Exercise requirements –
The expected output is each line below containing "this", copied in full.

╔══

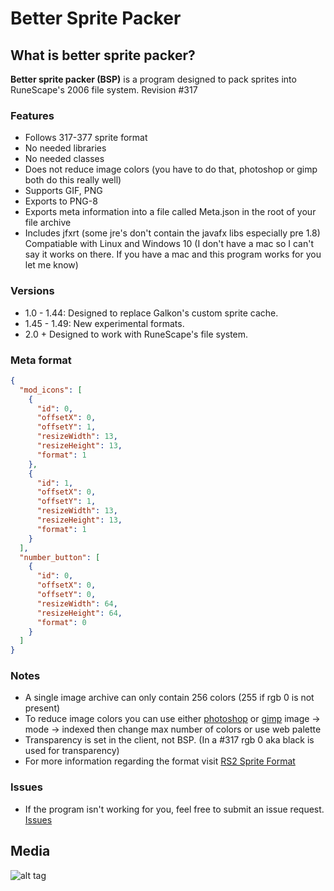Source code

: # Better Sprite Packer
## What is better sprite packer?
**Better sprite packer (BSP)** is a program designed to pack sprites into RuneScape's 2006 file system. Revision #317

### Features

* Follows 317-377 sprite format
* No needed libraries
* No needed classes
* Does not reduce image colors (you have to do that, photoshop or gimp both do this really well)
* Supports GIF, PNG
* Exports to PNG-8
* Exports meta information into a file called Meta.json in the root of your file archive
* Includes jfxrt (some jre's don't contain the javafx libs especially pre 1.8)
Compatiable with Linux and Windows 10 (I don't have a mac so I can't say it works on there. If you have a mac and this program works for you let me know)

### Versions

* 1.0 - 1.44: Designed to replace Galkon's custom sprite cache.
* 1.45 - 1.49: New experimental formats.
* 2.0 + Designed to work with RuneScape's file system.

### Meta format

```json
{
  "mod_icons": [
    {
      "id": 0,
      "offsetX": 0,
      "offsetY": 1,
      "resizeWidth": 13,
      "resizeHeight": 13,
      "format": 1
    },
    {
      "id": 1,
      "offsetX": 0,
      "offsetY": 1,
      "resizeWidth": 13,
      "resizeHeight": 13,
      "format": 1
    }
  ],
  "number_button": [
    {
      "id": 0,
      "offsetX": 0,
      "offsetY": 0,
      "resizeWidth": 64,
      "resizeHeight": 64,
      "format": 0
    }
  ]
}
```

### Notes

* A single image archive can only contain 256 colors (255 if rgb 0 is not present)
* To reduce image colors you can use either [photoshop](http://www.adobe.com/products/photoshop.html) or [gimp](https://www.gimp.org/) image -> mode -> indexed then change max number of colors or use web palette
* Transparency is set in the client, not BSP. (In a #317 rgb 0 aka black is used for transparency)
* For more information regarding the format visit [RS2 Sprite Format](https://www.rune-server.ee/runescape-development/rs2-server/informative-threads/661911-rs2-sprite-format-depth.html)

### Issues

* If the program isn't working for you, feel free to submit an issue request. [Issues](https://github.com/nshusa/better-sprite-packer-gui/issues)

## Media
![alt tag](http://i.imgur.com/ccimVaW.png)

╚══

Solution to the exercise –
* Does not reduce image colors (you have to do that, photoshop or gimp both do this really well)
Compatiable with Linux and Windows 10 (I don't have a mac so I can't say it works on there. If you have a mac and this program works for you let me know)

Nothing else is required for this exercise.